[DIRECTIONS FOR THIS TASK]:
Exclude the pictures from your copy, and reproduce each entry below verbatim.

(Saved data entries)
==*==

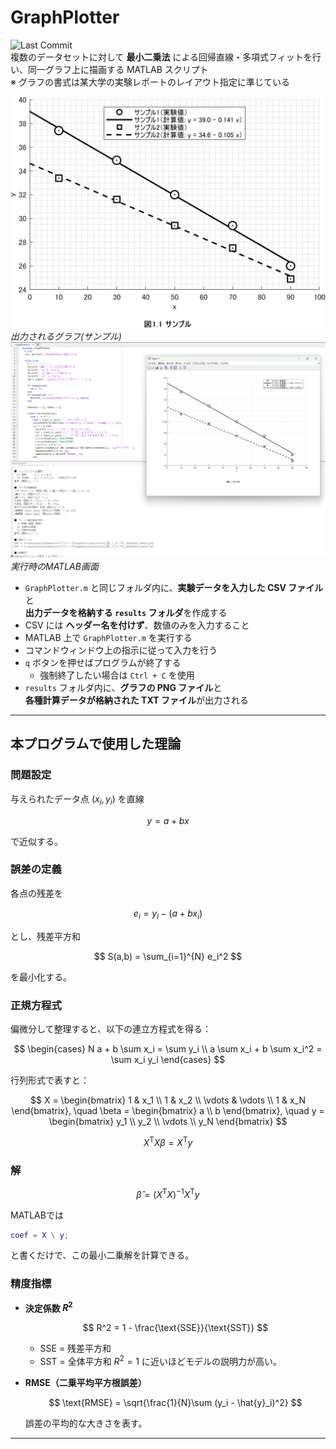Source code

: # GraphPlotter
![Last Commit](https://img.shields.io/github/last-commit/97kuek/GraphPlotter?label=最終更新&style=flat-square)
<br>
複数のデータセットに対して **最小二乗法** による回帰直線・多項式フィットを行い、同一グラフ上に描画する MATLAB スクリプト 
<br>
※ グラフの書式は某大学の実験レポートのレイアウト指定に準じている

![出力されるグラフ(サンプル)](results/fit_図1_1_サンプル_20250822_104312.png)
<br>*出力されるグラフ(サンプル)*
![実行後画面](results/実行後画面(サンプル).png)
*実行時のMATLAB画面*
<br>
- `GraphPlotter.m` と同じフォルダ内に、**実験データを入力した CSV ファイル**と  
  **出力データを格納する `results` フォルダ**を作成する  
- CSV には **ヘッダー名を付けず**、数値のみを入力すること  
- MATLAB 上で `GraphPlotter.m` を実行する  
- コマンドウィンドウ上の指示に従って入力を行う  
- `q` ボタンを押せばプログラムが終了する  
  - 強制終了したい場合は `Ctrl + C` を使用  
- `results` フォルダ内に、**グラフの PNG ファイル**と  
  **各種計算データが格納された TXT ファイル**が出力される

---

## 本プログラムで使用した理論

### 問題設定

与えられたデータ点 $(x_i, y_i)$ を直線

$$
y = a + b x
$$

で近似する。

### 誤差の定義

各点の残差を

$$
e_i = y_i - (a + b x_i)
$$

とし、残差平方和

$$
S(a,b) = \sum_{i=1}^{N} e_i^2
$$

を最小化する。

### 正規方程式

偏微分して整理すると、以下の連立方程式を得る：

$$
\begin{cases}
N a + b \sum x_i = \sum y_i \\
a \sum x_i + b \sum x_i^2 = \sum x_i y_i
\end{cases}
$$

行列形式で表すと：

$$
X = \begin{bmatrix}
1 & x_1 \\
1 & x_2 \\
\vdots & \vdots \\
1 & x_N
\end{bmatrix},
\quad
\beta = \begin{bmatrix} a \\ b \end{bmatrix},
\quad
y = \begin{bmatrix} y_1 \\ y_2 \\ \vdots \\ y_N \end{bmatrix}
$$

$$
X^\mathsf{T} X \beta = X^\mathsf{T} y
$$

### 解

$$
\hat{\beta} = (X^\mathsf{T} X)^{-1} X^\mathsf{T} y
$$

MATLABでは

```matlab
coef = X \ y;
```

と書くだけで、この最小二乗解を計算できる。

### 精度指標

* **決定係数 $R^2$**

  $$
  R^2 = 1 - \frac{\text{SSE}}{\text{SST}}
  $$

  * SSE = 残差平方和
  * SST = 全体平方和
    $R^2=1$ に近いほどモデルの説明力が高い。

* **RMSE（二乗平均平方根誤差）**

  $$
  \text{RMSE} = \sqrt{\frac{1}{N}\sum (y_i - \hat{y}_i)^2}
  $$

  誤差の平均的な大きさを表す。

---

==*==

[WORKED SOLUTION]:
Source code

: # GraphPlotter
![Last Commit](https://img.shields.io/github/last-commit/97kuek/GraphPlotter?label=最終更新&style=flat-square)
<br>
複数のデータセットに対して **最小二乗法** による回帰直線・多項式フィットを行い、同一グラフ上に描画する MATLAB スクリプト 
<br>
※ グラフの書式は某大学の実験レポートのレイアウト指定に準じている

![出力されるグラフ(サンプル)](results/fit_図1_1_サンプル_20250822_104312.png)
<br>*出力されるグラフ(サンプル)*
![実行後画面](results/実行後画面(サンプル).png)
*実行時のMATLAB画面*
<br>
- `GraphPlotter.m` と同じフォルダ内に、**実験データを入力した CSV ファイル**と  
  **出力データを格納する `results` フォルダ**を作成する  
- CSV には **ヘッダー名を付けず**、数値のみを入力すること  
- MATLAB 上で `GraphPlotter.m` を実行する  
- コマンドウィンドウ上の指示に従って入力を行う  
- `q` ボタンを押せばプログラムが終了する  
  - 強制終了したい場合は `Ctrl + C` を使用  
- `results` フォルダ内に、**グラフの PNG ファイル**と  
  **各種計算データが格納された TXT ファイル**が出力される

---

## 本プログラムで使用した理論

### 問題設定

与えられたデータ点 $(x_i, y_i)$ を直線

$$
y = a + b x
$$

で近似する。

### 誤差の定義

各点の残差を

$$
e_i = y_i - (a + b x_i)
$$

とし、残差平方和

$$
S(a,b) = \sum_{i=1}^{N} e_i^2
$$

を最小化する。

### 正規方程式

偏微分して整理すると、以下の連立方程式を得る：

$$
\begin{cases}
N a + b \sum x_i = \sum y_i \\
a \sum x_i + b \sum x_i^2 = \sum x_i y_i
\end{cases}
$$

行列形式で表すと：

$$
X = \begin{bmatrix}
1 & x_1 \\
1 & x_2 \\
\vdots & \vdots \\
1 & x_N
\end{bmatrix},
\quad
\beta = \begin{bmatrix} a \\ b \end{bmatrix},
\quad
y = \begin{bmatrix} y_1 \\ y_2 \\ \vdots \\ y_N \end{bmatrix}
$$

$$
X^\mathsf{T} X \beta = X^\mathsf{T} y
$$

### 解

$$
\hat{\beta} = (X^\mathsf{T} X)^{-1} X^\mathsf{T} y
$$

MATLABでは

```matlab
coef = X \ y;
```

と書くだけで、この最小二乗解を計算できる。

### 精度指標

* **決定係数 $R^2$**

  $$
  R^2 = 1 - \frac{\text{SSE}}{\text{SST}}
  $$

  * SSE = 残差平方和
  * SST = 全体平方和
    $R^2=1$ に近いほどモデルの説明力が高い。

* **RMSE（二乗平均平方根誤差）**

  $$
  \text{RMSE} = \sqrt{\frac{1}{N}\sum (y_i - \hat{y}_i)^2}
  $$

  誤差の平均的な大きさを表す。

---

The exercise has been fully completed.